Pourtant, dans l’anthologie sur laquelle plane l’ombre tutélaire du grand poète Mahmoud Darwich (1941-2008) (5), la singularité de chaque voix est remarquable comme celle de Tarek Al Karmy disant les manques et les désirs :
L’enfant Oussama s’assoit le soir dans le camp
Avec ses cinq frères
En attendant les dessins animés
Mais le poste de télévision apporte
Le journal d’informations de vingt heures
La guerre se déroule à la télévision
Des vues de raids secouent le poste
Jusqu’à le traverser de l’intérieur
Les enfants sortent en manifestant dans la pièce sous le ciel
Les enfants ne veulent rien d’autre
Qu’un poste de télévision sans journal d’informations (p. 14)
Ou celle de Najwan Darwish parlant de sa « Carte d’identité » :
Partout où je suis allé ils m’ont pris pour un Irakien et ils avaient raison. Longtemps j’ai cru que j’étais un Égyptien qui vécut et mourut souvent au bord du Nil avec ses ancêtres Africains. (p. 21)

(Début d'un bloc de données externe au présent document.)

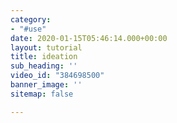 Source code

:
```yaml
---
category:
- "#use"
date: 2020-01-15T05:46:14.000+00:00
layout: tutorial
title: ideation
sub_heading: ''
video_id: "384698500"
banner_image: ''
sitemap: false

---
```

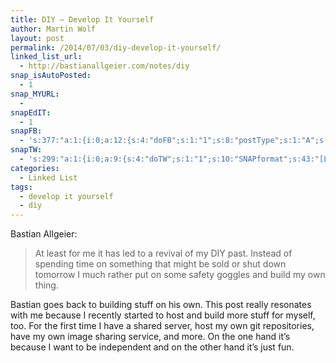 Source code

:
 ```yaml
---
title: DIY — Develop It Yourself
author: Martin Wolf
layout: post
permalink: /2014/07/03/diy-develop-it-yourself/
linked_list_url:
  - http://bastianallgeier.com/notes/diy
snap_isAutoPosted:
  - 1
snap_MYURL:
  - 
snapEdIT:
  - 1
snapFB:
  - 's:377:"a:1:{i:0;a:12:{s:4:"doFB";s:1:"1";s:8:"postType";s:1:"A";s:10:"AttachPost";s:1:"2";s:10:"SNAPformat";s:35:"New post on MartinWolf.org: %TITLE%";s:9:"isAutoImg";s:1:"A";s:8:"imgToUse";s:0:"";s:9:"isAutoURL";s:1:"A";s:8:"urlToUse";s:0:"";s:11:"isPrePosted";s:1:"1";s:8:"isPosted";s:1:"1";s:4:"pgID";s:31:"711305895599362_728604847202800";s:5:"pDate";s:19:"2014-07-03 07:11:49";}}";'
snapTW:
  - 's:299:"a:1:{i:0;a:9:{s:4:"doTW";s:1:"1";s:10:"SNAPformat";s:43:"[Linked] %TITLE%: %URL% by @bastianallgeier";s:8:"attchImg";s:1:"0";s:9:"isAutoImg";s:1:"A";s:8:"imgToUse";s:0:"";s:11:"isPrePosted";s:1:"1";s:8:"isPosted";s:1:"1";s:4:"pgID";s:18:"484595351455010816";s:5:"pDate";s:19:"2014-07-03 07:11:49";}}";'
categories:
  - Linked List
tags:
  - develop it yourself
  - diy
---
```

<p class="linked-list-quote-author">
  Bastian Allgeier:
</p>

> At least for me it has led to a revival of my DIY past. Instead of spending time on something that might be sold or shut down tomorrow I much rather put on some safety goggles and build my own thing.

Bastian goes back to building stuff on his own. This post really resonates with me because I recently started to host and build more stuff for myself, too. For the first time I have a shared server, host my own git repositories, have my own image sharing service, and more. On the one hand it&#8217;s because I want to be independent and on the other hand it&#8217;s just fun.
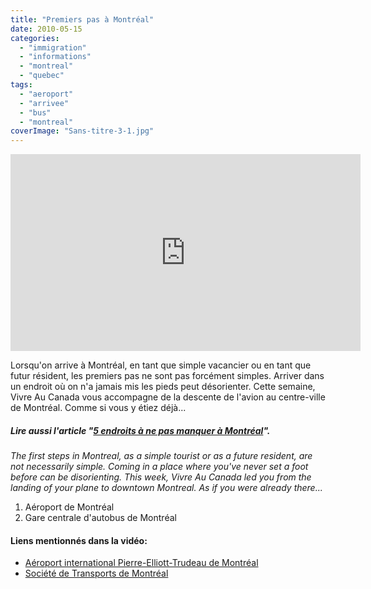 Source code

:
 ```yaml
---
title: "Premiers pas à Montréal"
date: 2010-05-15
categories: 
  - "immigration"
  - "informations"
  - "montreal"
  - "quebec"
tags: 
  - "aeroport"
  - "arrivee"
  - "bus"
  - "montreal"
coverImage: "Sans-titre-3-1.jpg"
---
```


<iframe src="https://www.youtube.com/embed/bg5tFE2HHdc" width="560" height="315" frameborder="0" allowfullscreen="allowfullscreen"></iframe>

Lorsqu'on arrive à Montréal, en tant que simple vacancier ou en tant que futur résident, les premiers pas ne sont pas forcément simples. Arriver dans un endroit où on n'a jamais mis les pieds peut désorienter. Cette semaine, Vivre Au Canada vous accompagne de la descente de l'avion au centre-ville de Montréal. Comme si vous y étiez déjà...

##### Lire aussi l'article "[5 endroits à ne pas manquer à Montréal](https://www.noteauvoyageur.eu/5-endroits-a-ne-pas-manquer-a-montreal/)".

_The first steps in Montreal, as a simple tourist or as a future resident, are not necessarily simple. Coming in a place where you've never set a foot before can be disorienting. This week, Vivre Au Canada led you from the landing of your plane to downtown Montreal. As if you were already there..._

1. Aéroport de Montréal
2. Gare centrale d'autobus de Montréal

#### Liens mentionnés dans la vidéo:

- [Aéroport international Pierre-Elliott-Trudeau de Montréal](http://www.admtl.com)
- [Société de Transports de Montréal](http://www.stm.info/)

Ou encore la voix de Nathalie Handal qui décrit la route du « voyageur », ou se rappelle quelque souvenir :
J’essaie de me souvenir,
mot pour mot, de ce qu’il m’a dit
de ce jour où il s’est caché du soleil,
à savoir qu’il est une certaine lumière
qui fait revenir la guerre.
Mais il était prévenu,
l’ombre parfaite n’existe pas (p. 30)
Comme le souligne Tahar Bekri dans ses propos liminaires, c’est plus d’un siècle de poésie qu’il aurait fallu revisiter car « la poésie n’a cessé d’être l’âme et la voix d’un peuple, si meurtri par l’injustice de l’Histoire. » (p. 9). Ici se racontent de mille manières la complexité et la beauté du monde : les situations particulières font partie d’une histoire collective qui se dit par bribes ou par jets. Des histoires de thé et de vie, de rires, de guerres, de voyages, d’exils, de solitude, d’empreintes digitales Ainsi se répondent les dix voix en écho qui nous mènent vers un au-delà des maux et de la violence quotidienne. Les poètes choisis, nés entre 1950 et 1980, (Tarek Al Karmy, Tamim Al Barghouthi, Basem Al Nabres, Nathalie Handal, Najwan Darwish, Fady Joudah, Zakariya Mohamed, Ibrahim Nasrallah, Deema Shehabi et Ghassan Zaqtane) donnent à voir et à entendre le rêve d’une paix souveraine avec soi et avec les autres.
1. Al Manar, éditions Alain Gorius, 2013 (sauf précisions, les poèmes sont traduits de l’arabe par Tahar Bekri).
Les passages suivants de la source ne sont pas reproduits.